Is it possible to authenticate with supabase, but ...
# helph
honkstyle
02/11/2022, 10:22 PMIs it possible to authenticate with supabase, but prevent any database queries without adding RLS to each table to disable it? Basically I plan on doing all db queries from the backend.
s
Scott P
02/11/2022, 10:41 PMNo. If you don't add RLS, the only security you would have would be security through obscurity - essentially hoping that no one figures out your public key (which would be impossible if you have people logging in)
If someone is able to figure out your public key (or it gets leaked somehow), then you've lost all semblance of security.
Scott P
02/11/2022, 10:43 PMYou could use the auth aspects for things like allowing users to generate an API key to access your API.
Users would send this API key as a header in all requests for example, and then you could use the service key on the server to map that key to a specific user to e.g. update their usage stats, check if they've hit some predefined allowances, etc.
h
honkstyle
02/11/2022, 10:47 PMHi Scott, thanks for replying. So essentially i it sounds like if I want to proceed with my plan, I should just go ahead and enable RLS on all my tables, and have a policy like
... on table_name for select using ( false );s
Scott P
02/11/2022, 10:54 PMYeah, that's the route I'd recommend.
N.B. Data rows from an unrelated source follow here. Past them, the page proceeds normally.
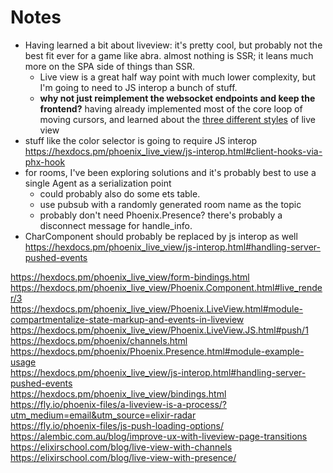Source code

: # Notes
- Having learned a bit about liveview: it's pretty cool, but probably not the best fit ever for a game like abra. almost nothing is SSR; it leans much more on the SPA side of things than SSR.
  - Live view is a great half way point with much lower complexity, but I'm going to need to JS interop a bunch of stuff.
  - __why not just reimplement the websocket endpoints and keep the frontend?__ having already implemented most of the core loop of moving cursors, and learned about the [three different styles](https://thepugautomatic.com/2020/07/optimising-data-over-the-wire-in-phoenix-liveview/) of live view
- stuff like the color selector is going to require JS interop https://hexdocs.pm/phoenix_live_view/js-interop.html#client-hooks-via-phx-hook
- for rooms, I've been exploring solutions and it's probably best to use a single Agent as a serialization point
  - could probably also do some ets table.
  - use pubsub with a randomly generated room name as the topic
  - probably don't need Phoenix.Presence? there's probably a disconnect message for handle_info.
- CharComponent should probably be replaced by js interop as well https://hexdocs.pm/phoenix_live_view/js-interop.html#handling-server-pushed-events

https://hexdocs.pm/phoenix_live_view/form-bindings.html \
https://hexdocs.pm/phoenix_live_view/Phoenix.Component.html#live_render/3 \
https://hexdocs.pm/phoenix_live_view/Phoenix.LiveView.html#module-compartmentalize-state-markup-and-events-in-liveview \
https://hexdocs.pm/phoenix_live_view/Phoenix.LiveView.JS.html#push/1 \
https://hexdocs.pm/phoenix/channels.html \
https://hexdocs.pm/phoenix/Phoenix.Presence.html#module-example-usage \
https://hexdocs.pm/phoenix_live_view/js-interop.html#handling-server-pushed-events \
https://hexdocs.pm/phoenix_live_view/bindings.html \
https://fly.io/phoenix-files/a-liveview-is-a-process/?utm_medium=email&utm_source=elixir-radar \
https://fly.io/phoenix-files/js-push-loading-options/ \
https://alembic.com.au/blog/improve-ux-with-liveview-page-transitions \
https://elixirschool.com/blog/live-view-with-channels \
https://elixirschool.com/blog/live-view-with-presence/
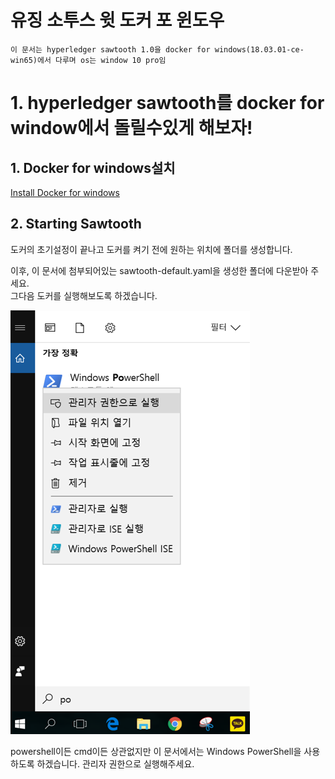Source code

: 유징 소투스 윗 도커 포 윈도우
====
`이 문서는 hyperledger sawtooth 1.0을 docker for windows(18.03.01-ce-win65)에서 다루며 os는 window 10 pro임`

# 1. hyperledger sawtooth를 docker for window에서 돌릴수있게 해보자!



## 1. Docker for windows설치

[Install Docker for windows](https://docs.docker.com/docker-for-windows/install/) 



## 2. Starting Sawtooth


도커의 초기설정이 끝나고 도커를 켜기 전에
원하는 위치에 폴더를 생성합니다.

이후, 이 문서에 첨부되어있는 sawtooth-default.yaml을 
생성한 폴더에 다운받아 주세요.  
그다음 도커를 실행해보도록 하겠습니다.

![Alt text](./img/1.png)

powershell이든 cmd이든 상관없지만 이 문서에서는 
Windows PowerShell을 사용하도록 하겠습니다. 관리자 권한으로 실행해주세요.






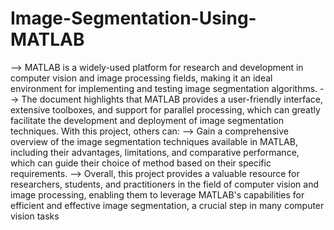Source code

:# Image-Segmentation-Using-MATLAB
--> MATLAB is a widely-used platform for research and development in computer vision and image processing fields, making it an ideal environment for implementing and testing image segmentation algorithms.
--> The document highlights that MATLAB provides a user-friendly interface, extensive toolboxes, and support for parallel processing, which can greatly facilitate the development and deployment of image segmentation techniques.
With this project, others can:
--> Gain a comprehensive overview of the image segmentation techniques available in MATLAB, including their advantages, limitations, and comparative performance, which can guide their choice of method based on their specific requirements.
--> Overall, this project provides a valuable resource for researchers, students, and practitioners in the field of computer vision and image processing, enabling them to leverage MATLAB's capabilities for efficient and effective image segmentation, a crucial step in many computer vision tasks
It takes a bit of the pain out of the process since you have RLS policies which are as simple as can be, but the trade-off is that you have to deal with generating unique keys (if you go down the route of using a traditional API key approach), handling the mapping against specific users, and making sure any queries or functions you're running aren't at risk of changing records that they're not meant to.
h
honkstyle
02/11/2022, 10:56 PMGreat, that all makes sense. Thanks for the help!